EXERCISE MATERIALS Start Marker

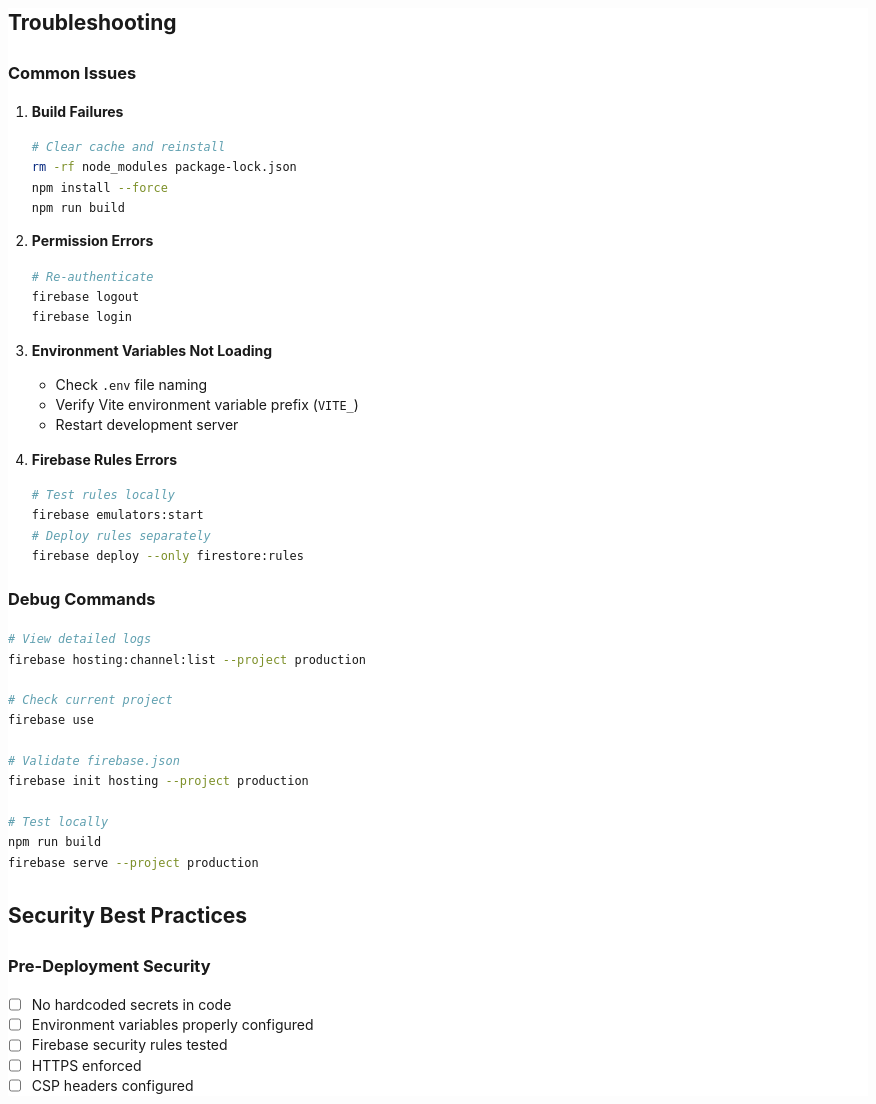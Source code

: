 ## Troubleshooting

### Common Issues

1. **Build Failures**
   ```bash
   # Clear cache and reinstall
   rm -rf node_modules package-lock.json
   npm install --force
   npm run build
   ```

2. **Permission Errors**
   ```bash
   # Re-authenticate
   firebase logout
   firebase login
   ```

3. **Environment Variables Not Loading**
   - Check `.env` file naming
   - Verify Vite environment variable prefix (`VITE_`)
   - Restart development server

4. **Firebase Rules Errors**
   ```bash
   # Test rules locally
   firebase emulators:start
   # Deploy rules separately
   firebase deploy --only firestore:rules
   ```

### Debug Commands
```bash
# View detailed logs
firebase hosting:channel:list --project production

# Check current project
firebase use

# Validate firebase.json
firebase init hosting --project production

# Test locally
npm run build
firebase serve --project production
```

## Security Best Practices

### Pre-Deployment Security
- [ ] No hardcoded secrets in code
- [ ] Environment variables properly configured
- [ ] Firebase security rules tested
- [ ] HTTPS enforced
- [ ] CSP headers configured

EXERCISE MATERIALS End Marker

• **EXERCISE GOAL**:
Throughout the data above, count the lines in which the word "json" occurs; supply the number alone.

• **RESPONSE TO THE TASK**:
2